- _WORK REQUEST_
For the material that follows, return exactly the lines from the one with "Unfortunately, they introduce" through the one with "4. [**\<patch-owner\>**](#2.patch-owner): updates", both ends included.

- _DATASET ENTRIES_

* * *

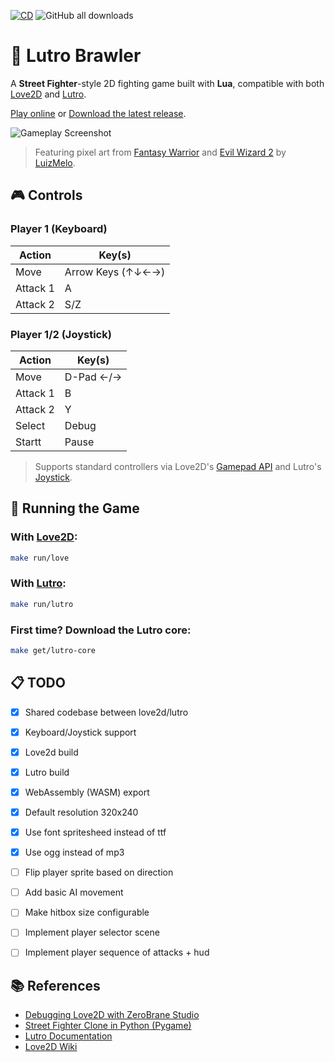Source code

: [![CD](https://github.com/humbertodias/lutro-brawler/actions/workflows/cd.yml/badge.svg)](https://github.com/humbertodias/lutro-brawler/actions/workflows/cd.yml)
![GitHub all downloads](https://img.shields.io/github/downloads/humbertodias/lutro-brawler/total)

# 🥊 Lutro Brawler

A **Street Fighter**-style 2D fighting game built with **Lua**, compatible with both [Love2D](https://love2d.org) and [Lutro](http://lutro.libretro.com).

[Play online](https://humbertodias.github.io/lutro-brawler/) or [Download the latest release](https://github.com/humbertodias/lutro-brawler/releases).

![Gameplay Screenshot](https://github.com/user-attachments/assets/d5fee812-c1bf-459a-9e25-034702be62af)

> Featuring pixel art from [Fantasy Warrior](https://luizmelo.itch.io/fantasy-warrior) and [Evil Wizard 2](https://luizmelo.itch.io/evil-wizard-2) by [LuizMelo](https://luizmelo.itch.io).

## 🎮 Controls

### Player 1 (Keyboard)

| Action   | Key(s)            |
| -------- | ----------------- |
| Move     | Arrow Keys (↑↓←→) |
| Attack 1 | A                 |
| Attack 2 | S/Z               |

### Player 1/2 (Joystick)

| Action   | Key(s)     |
| -------- | ---------- |
| Move     | D-Pad ←/→  |
| Attack 1 | B          |
| Attack 2 | Y          |
| Select   | Debug      |
| Startt   | Pause      |

> Supports standard controllers via Love2D's [Gamepad API](https://love2d.org/wiki/Joystick:isGamepad) and Lutro's [Joystick](https://lutro.libretro.com/doc/love.joystick.html).


## 🚀 Running the Game

### With [Love2D](https://love2d.org):

```sh
make run/love
```

### With [Lutro](http://lutro.libretro.com):

```sh
make run/lutro
```

### First time? Download the Lutro core:

```sh
make get/lutro-core
```

## 📋 TODO

* [X] Shared codebase between love2d/lutro
* [X] Keyboard/Joystick support
* [X] Love2d build
* [X] Lutro build
* [X] WebAssembly (WASM) export
* [X] Default resolution 320x240
* [X] Use font spritesheed instead of ttf
* [X] Use ogg instead of mp3
* [ ] Flip player sprite based on direction
* [ ] Add basic AI movement
* [ ] Make hitbox size configurable
* [ ] Implement player selector scene
* [ ] Implement player sequence of attacks + hud


## 📚 References

* [Debugging Love2D with ZeroBrane Studio](https://notebook.kulchenko.com/zerobrane/love2d-debugging)
* [Street Fighter Clone in Python (Pygame)](https://www.youtube.com/watch?v=s5bd9KMSSW4)
* [Lutro Documentation](https://lutro.libretro.com/doc/usefullibs.html)
* [Love2D Wiki](https://love2d.org/wiki/Main_Page)
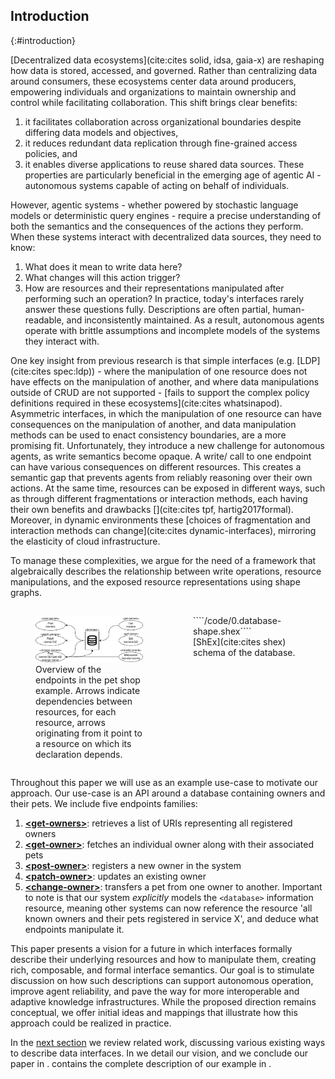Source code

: ## Introduction
{:#introduction}

[Decentralized data ecosystems](cite:cites solid, idsa, gaia-x) are reshaping how data is stored, accessed, and governed.
Rather than centralizing data around consumers, these ecosystems center data around producers,
empowering individuals and organizations to maintain ownership and control while facilitating collaboration.
This shift brings clear benefits:
1. it facilitates collaboration across organizational boundaries despite differing data models and objectives,
2. it reduces redundant data replication through fine-grained access policies, and
3. it enables diverse applications to reuse shared data sources.
These properties are particularly beneficial in the emerging age of agentic AI -
autonomous systems capable of acting on behalf of individuals.

However, agentic systems -
whether powered by stochastic language models or deterministic query engines -
require a precise understanding of both the semantics and the consequences of the actions they perform.
When these systems interact with decentralized data sources, they need to know:
1. What does it mean to write data here?
2. What changes will this action trigger?
3. How are resources and their representations manipulated after performing such an operation?
In practice, today's interfaces rarely answer these questions fully.
Descriptions are often partial, human-readable, and inconsistently maintained.
As a result,
autonomous agents operate with brittle assumptions and incomplete models of the systems they interact with.

One key insight from previous research is that simple interfaces (e.g. [LDP](cite:cites spec:ldp)) - 
where the manipulation of one resource does not have effects on the manipulation of another,
and where data manipulations outside of CRUD are not supported -
[fails to support the complex policy definitions required in these ecosystems](cite:cites whatsinapod).
Asymmetric interfaces,
in which the manipulation of one resource can have consequences on the manipulation of another,
and data manipulation methods can be used to enact consistency boundaries,
are a more promising fit.
Unfortunately, they introduce a new challenge for autonomous agents, as write semantics become opaque.
A write/ call to one endpoint can have various consequences on different resources.
This creates a semantic gap that prevents agents from reliably reasoning over their own actions.
At the same time, resources can be exposed in different ways, such as through different fragmentations or interaction methods,
each having their own benefits and drawbacks [](cite:cites tpf, hartig2017formal).
Moreover, in dynamic environments these [choices of fragmentation and interaction methods can change](cite:cites dynamic-interfaces),
mirroring the elasticity of cloud infrastructure.

To manage these complexities,
we argue for the need of a framework that algebraically describes the relationship between write operations,
resource manipulations, and the exposed resource representations using shape graphs.

<div style="display: grid; grid-template-columns: 1fr 1fr; gap: 0;">
<figure id="interface-viz">
<img src="images/interface-example-viz.svg" alt="Visual representation of the interface" style="object-fit: contain;"/>
<figcaption markdown="block">
Overview of the endpoints in the pet shop example.
Arrows indicate dependencies between resources,
for each resource, arrows originating from it point to a resource on which its declaration depends. 
</figcaption>
</figure>
<figure id="database-shape">
````/code/0.database-shape.shex````
<figcaption markdown="block">
[ShEx](cite:cites shex) schema of the database. 
</figcaption>
</figure>
</div>



Throughout this paper we will use [](#interface-viz) as an example use-case to motivate our approach.
Our use-case is an API around a database containing owners and their pets.
We include five endpoints families:
1. [**\<get-owners\>**](#5.get-owners): retrieves a list of URIs representing all registered owners
2. [**\<get-owner\>**](#6.get-owner): fetches an individual owner along with their associated pets
3. [**\<post-owner\>**](#1.post-owner): registers a new owner in the system
4. [**\<patch-owner\>**](#2.patch-owner): updates an existing owner
5. [**\<change-owner\>**](#3.change-owner): transfers a pet from one owner to another.
Important to note is that our system _explicitly_ models the `<database>` information resource, meaning other systems can now reference the resource 
'all known owners and their pets registered in service X', and deduce what endpoints manipulate it.

This paper presents a vision for a future in which interfaces formally describe their underlying resources and how to manipulate them,
creating rich, composable, and formal interface semantics.
Our goal is to stimulate discussion on how such descriptions can support autonomous operation,
improve agent reliability, and pave the way for more interoperable and adaptive knowledge infrastructures.
While the proposed direction remains conceptual,
we offer initial ideas and mappings that illustrate how this approach could be realized in practice.

In the [next section](#related-work) we review related work, discussing various existing ways to describe data interfaces.
In [](#vision) we detail our vision, and we conclude our paper in [](#conclusion).
[](#annex) contains the complete description of our example in [](#interface-viz).
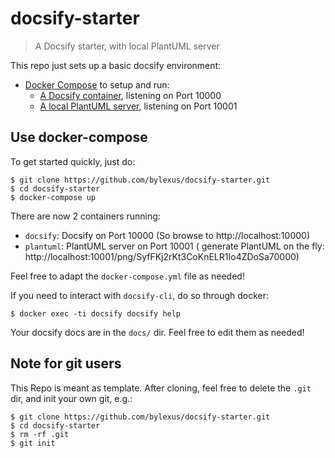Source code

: # docsify-starter

> A Docsify starter, with local PlantUML server

This repo just sets up a basic docsify environment:

* [Docker Compose](https://docs.docker.com/compose/) to setup and run:
  * [A Docsify container](https://docsify.js.org/), listening on Port 10000
  * [A local PlantUML server](https://plantuml.com/), listening on Port 10001

## Use docker-compose

To get started quickly, just do:

```
$ git clone https://github.com/bylexus/docsify-starter.git
$ cd docsify-starter
$ docker-compose up
```

There are now 2 containers running:

* `docsify`: Docsify on Port 10000 (So browse to http://localhost:10000)
* `plantuml`: PlantUML server on Port 10001 ( generate PlantUML on the fly: http://localhost:10001/png/SyfFKj2rKt3CoKnELR1Io4ZDoSa70000)

Feel free to adapt the `docker-compose.yml` file as needed!

If you need to interact with `docsify-cli`, do so through docker:

```
$ docker exec -ti docsify docsify help
```

Your docsify docs are in the `docs/` dir. Feel free to edit them as needed!

## Note for git users

This Repo is meant as template. After cloning, feel free to delete the `.git` dir, and init your own git, e.g.:

```
$ git clone https://github.com/bylexus/docsify-starter.git
$ cd docsify-starter
$ rm -rf .git
$ git init
```
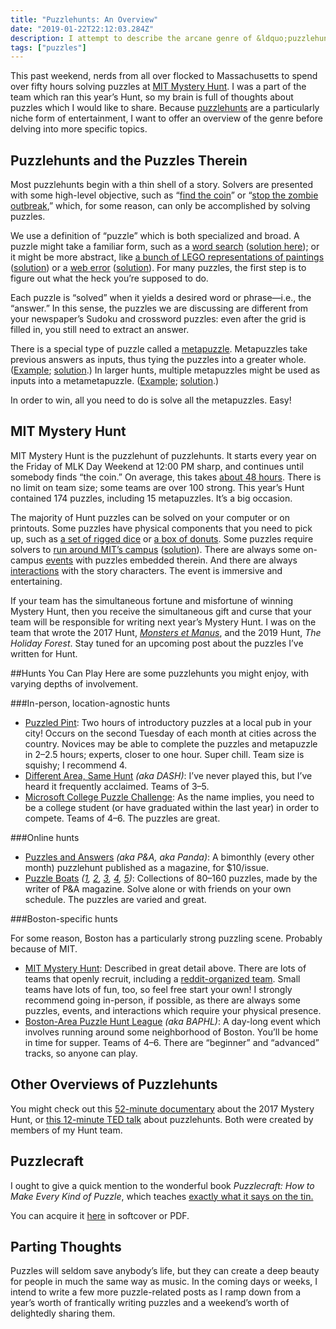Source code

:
 ```yaml
---
title: "Puzzlehunts: An Overview"
date: "2019-01-22T22:12:03.284Z"
description: I attempt to describe the arcane genre of &ldquo;puzzlehunts.&rdquo;
tags: ["puzzles"]
---
```

This past weekend, nerds from all over flocked to Massachusetts to spend over fifty hours solving puzzles at [MIT Mystery Hunt](http://www.mit.edu/~puzzle/). I was a part of the team which ran this year’s Hunt, so my brain is full of thoughts about puzzles which I would like to share. Because [puzzlehunts](https://en.wikipedia.org/wiki/Puzzlehunt) are a particularly niche form of entertainment, I want to offer an overview of the genre before delving into more specific topics.

## Puzzlehunts and the Puzzles Therein
Most puzzlehunts begin with a thin shell of a story. Solvers are presented with some high-level objective, such as “[find the coin](http://www.mit.edu/~puzzle/coingallery.html)” or “[stop the zombie outbreak](http://www.baphl.org/8/),” which, for some reason, can only be accomplished by solving puzzles.

We use a definition of “puzzle” which is both specialized and broad. A puzzle might take a familiar form, such as a [word search](http://www.baphl.org/18/pdfs/Heat_Heavenly%20Bodies_%20(V).pdf) ([solution here](http://www.baphl.org/18/pdfs/Heat_Heavenly%20Bodies_%20(solution).pdf)); or it might be more abstract, like [a bunch of LEGO representations of paintings](http://web.mit.edu/puzzle/www/2017/puzzle/master_pieces.html) ([solution](http://web.mit.edu/puzzle/www/2017/solution/master_pieces.html)) or a [web error](https://www.collegepuzzlechallenge.com/Puzzles/ViewPuzzle.ashx?id=52) ([solution](https://www.collegepuzzlechallenge.com/Puzzles/ViewPuzzle.ashx?id=52&view=solution)). For many puzzles, the first step is to figure out what the heck you’re supposed to do.

Each puzzle is “solved” when it yields a desired word or phrase—i.e., the “answer.” In this sense, the puzzles we are discussing are different from your newspaper’s Sudoku and crossword puzzles: even after the grid is filled in, you still need to extract an answer.

There is a special type of puzzle called a [metapuzzle](https://en.wikipedia.org/wiki/Metapuzzle). Metapuzzles take previous answers as inputs, thus tying the puzzles into a greater whole. ([Example](http://web.mit.edu/puzzle/www/2017/round/bridge.html); [solution](http://web.mit.edu/puzzle/www/2017/solution/bridge.html).) In larger hunts, multiple metapuzzles might be used as inputs into a metametapuzzle. ([Example](http://web.mit.edu/puzzle/www/2015/puzzle/atlantis_meta_meta/); [solution](http://web.mit.edu/puzzle/www/2015/puzzle/atlantis_meta_meta/solution/).)

In order to win, all you need to do is solve all the metapuzzles. Easy!

## MIT Mystery Hunt
MIT Mystery Hunt is the puzzlehunt of puzzlehunts. It starts every year on the Friday of MLK Day Weekend at 12:00 PM sharp, and continues until somebody finds “the coin.” On average, this takes [about 48 hours](https://twitter.com/ckingsc/status/1085691231814979584). There is no limit on team size; some teams are over 100 strong. This year’s Hunt contained 174 puzzles, including 15 metapuzzles. It’s a big occasion.

The majority of Hunt puzzles can be solved on your computer or on printouts. Some puzzles have physical components that you need to pick up, such as [a set of rigged dice](http://web.mit.edu/puzzle/www/2015/puzzle/game/solution/) or [a box of donuts](http://web.mit.edu/puzzle/www/2019/solution/funkin.html). Some puzzles require solvers to [run around MIT’s campus](http://web.mit.edu/puzzle/www/2016/puzzle/follow_the_pipes/) ([solution](http://web.mit.edu/puzzle/www/2016/puzzle/follow_the_pipes/solution/)). There are always some on-campus [events](http://web.mit.edu/puzzle/www/2017/handbook.html#event-rules) with puzzles embedded therein. And there are always [interactions](https://www.youtube.com/watch?v=z7XeFL3jV_A) with the story characters. The event is immersive and entertaining.

If your team has the simultaneous fortune and misfortune of winning Mystery Hunt, then you receive the simultaneous gift and curse that your team will be responsible for writing next year’s Mystery Hunt. I was on the team that wrote the 2017 Hunt, [*Monsters et Manus*](http://web.mit.edu/puzzle/www/2017/), and the 2019 Hunt, *The Holiday Forest*. Stay tuned for an upcoming post about the puzzles I’ve written for Hunt.

##Hunts You Can Play
Here are some puzzlehunts you might enjoy, with varying depths of involvement.

###In-person, location-agnostic hunts

* [Puzzled Pint](http://www.puzzledpint.com/): Two hours of introductory puzzles at a local pub in your city! Occurs on the second Tuesday of each month at cities across the country. Novices may be able to complete the puzzles and metapuzzle in 2–2.5 hours; experts, closer to one hour. Super chill. Team size is squishy; I recommend 4.
* [Different Area, Same Hunt](http://playdash.org/) *(aka DASH)*: I’ve never played this, but I’ve heard it frequently acclaimed. Teams of 3–5.
* [Microsoft College Puzzle Challenge](https://www.collegepuzzlechallenge.com/): As the name implies, you need to be a college student (or have graduated within the last year) in order to compete. Teams of 4–6. The puzzles are great.

###Online hunts

* [Puzzles and Answers](http://pandamagazine.com/) *(aka P&A, aka Panda)*: A bimonthly (every other month) puzzlehunt published as a magazine, for $10/issue.
* [Puzzle Boats](http://pandamagazine.com/island5/) *([1](http://www.pandamagazine.com/island/), [2](http://www.pandamagazine.com/island2/index.php), [3](http://www.pandamagazine.com/island3/index.php), [4](http://www.pandamagazine.com/island4/index.php), [5](http://pandamagazine.com/island5/))*: Collections of 80–160 puzzles, made by the writer of P&A magazine. Solve alone or with friends on your own schedule. The puzzles are varied and great.


###Boston-specific hunts

For some reason, Boston has a particularly strong puzzling scene. Probably because of MIT.

* [MIT Mystery Hunt](http://web.mit.edu/puzzle/www/nexthunt.html): Described in great detail above. There are lots of teams that openly recruit, including a [reddit-organized team](https://www.reddit.com/r/testsolution). Small teams have lots of fun, too, so feel free start your own! I strongly recommend going in-person, if possible, as there are always some puzzles, events, and interactions which require your physical presence.
* [Boston-Area Puzzle Hunt League](http://www.baphl.org/) *(aka BAPHL)*: A day-long event which involves running around some neighborhood of Boston. You’ll be home in time for supper. Teams of 4–6. There are “beginner” and “advanced” tracks, so anyone can play.

## Other Overviews of Puzzlehunts
You might check out this [52-minute documentary](https://www.youtube.com/watch?v=J8dqmk4YCQk) about the 2017 Mystery Hunt, or [this 12-minute TED talk](https://www.youtube.com/watch?v=v4ly_-IIFCQ) about puzzlehunts. Both were created by members of my Hunt team.

## Puzzlecraft
I ought to give a quick mention to the wonderful book *Puzzlecraft: How to Make Every Kind of Puzzle*, which teaches [exactly what it says on the tin.](https://tvtropes.org/pmwiki/pmwiki.php/Main/ExactlyWhatItSaysOnTheTin)

You can acquire it [here](https://shop.lonesharkgames.com/collections/puzzlecraft) in softcover or PDF.

## Parting Thoughts
Puzzles will seldom save anybody’s life, but they can create a deep beauty for people in much the same way as music. In the coming days or weeks, I intend to write a few more puzzle-related posts as I ramp down from a year’s worth of frantically writing puzzles and a weekend’s worth of delightedly sharing them.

* * *

- _RESULT OF THIS TASK_
Unfortunately, they introduce a new challenge for autonomous agents, as write semantics become opaque.
A write/ call to one endpoint can have various consequences on different resources.
This creates a semantic gap that prevents agents from reliably reasoning over their own actions.
At the same time, resources can be exposed in different ways, such as through different fragmentations or interaction methods,
each having their own benefits and drawbacks [](cite:cites tpf, hartig2017formal).
Moreover, in dynamic environments these [choices of fragmentation and interaction methods can change](cite:cites dynamic-interfaces),
mirroring the elasticity of cloud infrastructure.

To manage these complexities,
we argue for the need of a framework that algebraically describes the relationship between write operations,
resource manipulations, and the exposed resource representations using shape graphs.

<div style="display: grid; grid-template-columns: 1fr 1fr; gap: 0;">
<figure id="interface-viz">
<img src="images/interface-example-viz.svg" alt="Visual representation of the interface" style="object-fit: contain;"/>
<figcaption markdown="block">
Overview of the endpoints in the pet shop example.
Arrows indicate dependencies between resources,
for each resource, arrows originating from it point to a resource on which its declaration depends. 
</figcaption>
</figure>
<figure id="database-shape">
````/code/0.database-shape.shex````
<figcaption markdown="block">
[ShEx](cite:cites shex) schema of the database. 
</figcaption>
</figure>
</div>



Throughout this paper we will use [](#interface-viz) as an example use-case to motivate our approach.
Our use-case is an API around a database containing owners and their pets.
We include five endpoints families:
1. [**\<get-owners\>**](#5.get-owners): retrieves a list of URIs representing all registered owners
2. [**\<get-owner\>**](#6.get-owner): fetches an individual owner along with their associated pets
3. [**\<post-owner\>**](#1.post-owner): registers a new owner in the system
4. [**\<patch-owner\>**](#2.patch-owner): updates an existing owner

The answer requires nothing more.